Friday, May 1, 2009

Dry Fly Season

I had the day off from work Thursday and since my honey do list was complete, I did a little fishing.

First place I hit was a small creek just up the road that is full of stockies and the crowds that follow. While there are some hold over trout and a few wild fish in the upper reaches, the typical trout from this particular stream is the pale cookie cutter , small finned, stockie. Not really my thing, and after catching several of them I took a walk to a fairly difficult spot to access.

In the past I have caught some of those few and far between holdovers in this section and after about the third drift through a nice seam with a pheasant tail nymph, I added to that tally.

It was a nice brown trout, and I should be happy to have a trout stream so close by, but it just was not the experience I was looking for. So I hiked back to the car, then drove by a couple other spots on the river which all had cars at them and headed home.

Once home I checked the water level of another area river on the usgs site.It looked ideal,but this river is about 35 min's away, and by this point my wife would be home from work shortly, so I decided against going.

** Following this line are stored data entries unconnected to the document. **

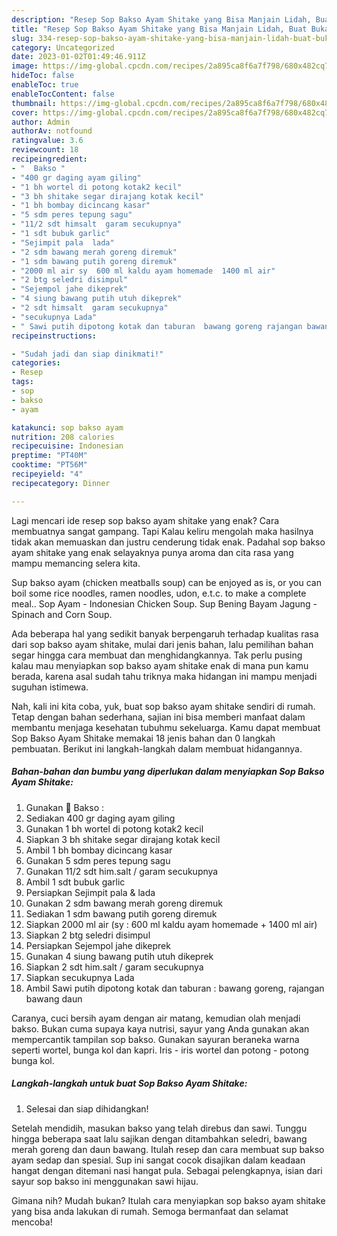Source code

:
 ```yaml
---
description: "Resep Sop Bakso Ayam Shitake yang Bisa Manjain Lidah, Buat Buka Puasa Menggugah Selera"
title: "Resep Sop Bakso Ayam Shitake yang Bisa Manjain Lidah, Buat Buka Puasa Menggugah Selera"
slug: 334-resep-sop-bakso-ayam-shitake-yang-bisa-manjain-lidah-buat-buka-puasa-menggugah-selera
category: Uncategorized
date: 2023-01-02T01:49:46.911Z
image: https://img-global.cpcdn.com/recipes/2a895ca8f6a7f798/680x482cq70/sop-bakso-ayam-shitake-foto-resep-utama.jpg
hideToc: false
enableToc: true
enableTocContent: false
thumbnail: https://img-global.cpcdn.com/recipes/2a895ca8f6a7f798/680x482cq70/sop-bakso-ayam-shitake-foto-resep-utama.jpg
cover: https://img-global.cpcdn.com/recipes/2a895ca8f6a7f798/680x482cq70/sop-bakso-ayam-shitake-foto-resep-utama.jpg
author: Admin
authorAv: notfound
ratingvalue: 3.6
reviewcount: 18
recipeingredient:
- "  Bakso "
- "400 gr daging ayam giling"
- "1 bh wortel di potong kotak2 kecil"
- "3 bh shitake segar dirajang kotak kecil"
- "1 bh bombay dicincang kasar"
- "5 sdm peres tepung sagu"
- "11/2 sdt himsalt  garam secukupnya"
- "1 sdt bubuk garlic"
- "Sejimpit pala  lada"
- "2 sdm bawang merah goreng diremuk"
- "1 sdm bawang putih goreng diremuk"
- "2000 ml air sy  600 ml kaldu ayam homemade  1400 ml air"
- "2 btg seledri disimpul"
- "Sejempol jahe dikeprek"
- "4 siung bawang putih utuh dikeprek"
- "2 sdt himsalt  garam secukupnya"
- "secukupnya Lada"
- " Sawi putih dipotong kotak dan taburan  bawang goreng rajangan bawang daun"
recipeinstructions:

- "Sudah jadi dan siap dinikmati!"
categories:
- Resep
tags:
- sop
- bakso
- ayam

katakunci: sop bakso ayam 
nutrition: 208 calories
recipecuisine: Indonesian
preptime: "PT40M"
cooktime: "PT56M"
recipeyield: "4"
recipecategory: Dinner

---
```



Lagi mencari ide resep sop bakso ayam shitake yang enak? Cara membuatnya sangat gampang. Tapi Kalau keliru mengolah maka hasilnya tidak akan memuaskan dan justru cenderung tidak enak. Padahal sop bakso ayam shitake yang enak selayaknya punya aroma dan cita rasa yang mampu memancing selera kita.


Sup bakso ayam (chicken meatballs soup) can be enjoyed as is, or you can boil some rice noodles, ramen noodles, udon, e.t.c. to make a complete meal.. Sop Ayam - Indonesian Chicken Soup. Sup Bening Bayam Jagung - Spinach and Corn Soup.

Ada beberapa hal yang sedikit banyak berpengaruh terhadap kualitas rasa dari sop bakso ayam shitake, mulai dari jenis bahan, lalu pemilihan bahan segar hingga cara membuat dan menghidangkannya. Tak perlu pusing kalau mau menyiapkan sop bakso ayam shitake enak di mana pun kamu berada, karena asal sudah tahu triknya maka hidangan ini mampu menjadi suguhan istimewa.


Nah, kali ini kita coba, yuk, buat sop bakso ayam shitake sendiri di rumah. Tetap dengan bahan sederhana, sajian ini bisa memberi manfaat dalam membantu menjaga kesehatan tubuhmu sekeluarga. Kamu dapat membuat Sop Bakso Ayam Shitake memakai 18 jenis bahan dan 0 langkah pembuatan. Berikut ini langkah-langkah dalam membuat hidangannya.

<!--inarticleads1-->

##### Bahan-bahan dan bumbu yang diperlukan dalam menyiapkan Sop Bakso Ayam Shitake:

1. Gunakan  🔴 Bakso :
1. Sediakan 400 gr daging ayam giling
1. Gunakan 1 bh wortel di potong kotak2 kecil
1. Siapkan 3 bh shitake segar dirajang kotak kecil
1. Ambil 1 bh bombay dicincang kasar
1. Gunakan 5 sdm peres tepung sagu
1. Gunakan 11/2 sdt him.salt / garam secukupnya
1. Ambil 1 sdt bubuk garlic
1. Persiapkan Sejimpit pala &amp; lada
1. Gunakan 2 sdm bawang merah goreng diremuk
1. Sediakan 1 sdm bawang putih goreng diremuk
1. Siapkan 2000 ml air (sy : 600 ml kaldu ayam homemade + 1400 ml air)
1. Siapkan 2 btg seledri disimpul
1. Persiapkan Sejempol jahe dikeprek
1. Gunakan 4 siung bawang putih utuh dikeprek
1. Siapkan 2 sdt him.salt / garam secukupnya
1. Siapkan secukupnya Lada
1. Ambil  Sawi putih dipotong kotak dan taburan : bawang goreng, rajangan bawang daun


Caranya, cuci bersih ayam dengan air matang, kemudian olah menjadi bakso. Bukan cuma supaya kaya nutrisi, sayur yang Anda gunakan akan mempercantik tampilan sop bakso. Gunakan sayuran beraneka warna seperti wortel, bunga kol dan kapri. Iris - iris wortel dan potong - potong bunga kol. 

<!--inarticleads2-->

##### Langkah-langkah untuk buat Sop Bakso Ayam Shitake:


1. Selesai dan siap dihidangkan!

Setelah mendidih, masukan bakso yang telah direbus dan sawi. Tunggu hingga beberapa saat lalu sajikan dengan ditambahkan seledri, bawang merah goreng dan daun bawang. Itulah resep dan cara membuat sup bakso ayam sedap dan spesial. Sup ini sangat cocok disajikan dalam keadaan hangat dengan ditemani nasi hangat pula. Sebagai pelengkapnya, isian dari sayur sop bakso ini menggunakan sawi hijau. 

Gimana nih? Mudah bukan? Itulah cara menyiapkan sop bakso ayam shitake yang bisa anda lakukan di rumah. Semoga bermanfaat dan selamat mencoba!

While eating dinner I kept thinking how the water level and water temp were just about ideal for the other spot.

Forty five minutes later I was pulling off the road next to the river. I only had 2 1/2 hrs of day light left,so I quickly made my way down stream ,past several nice runs to the "hole". Sitting on the bank tying on my http://www.anglersflybox.com/phtapa.html"go to fly" for this spot I could hear fish gulping flies off the surface.

The pool is tricky, its deep,with deceptively swift currents between the bank and the slick the fish feed in. I love it. After a few moments I had my target picked out. This was the experience I was looking for. Wild, selective trout, 6x tippets, and difficult drifts.

He just kind of slurped the fly off the surface, made the heavy head shakes that big browns do, then bull dogged around the hole before I finally slid the net under him. A beautiful brown trout,fat,bright colors, full long fins,and sharp teeth. Just one trout like that, to me, is more rewarding than catching dozens of hatchery fish.

After releasing the brown back to the pool , I noticed a large trout down stream from the other fish rising, making the classic head,dorsal, tail rise. First cast to him he took , and snapped my tippet like it wasn't even there. I'm kind of happy I didn't land him, that fish will be my goal for the next trip out.

A perfect way to finish my day off.

1 comment:

  1. Aren't days like that just the best? Rising fish and you can't quite catch 'em all. I guess it's just that, which keeps so many of us coming back, especially to that river whose name you failed to mention.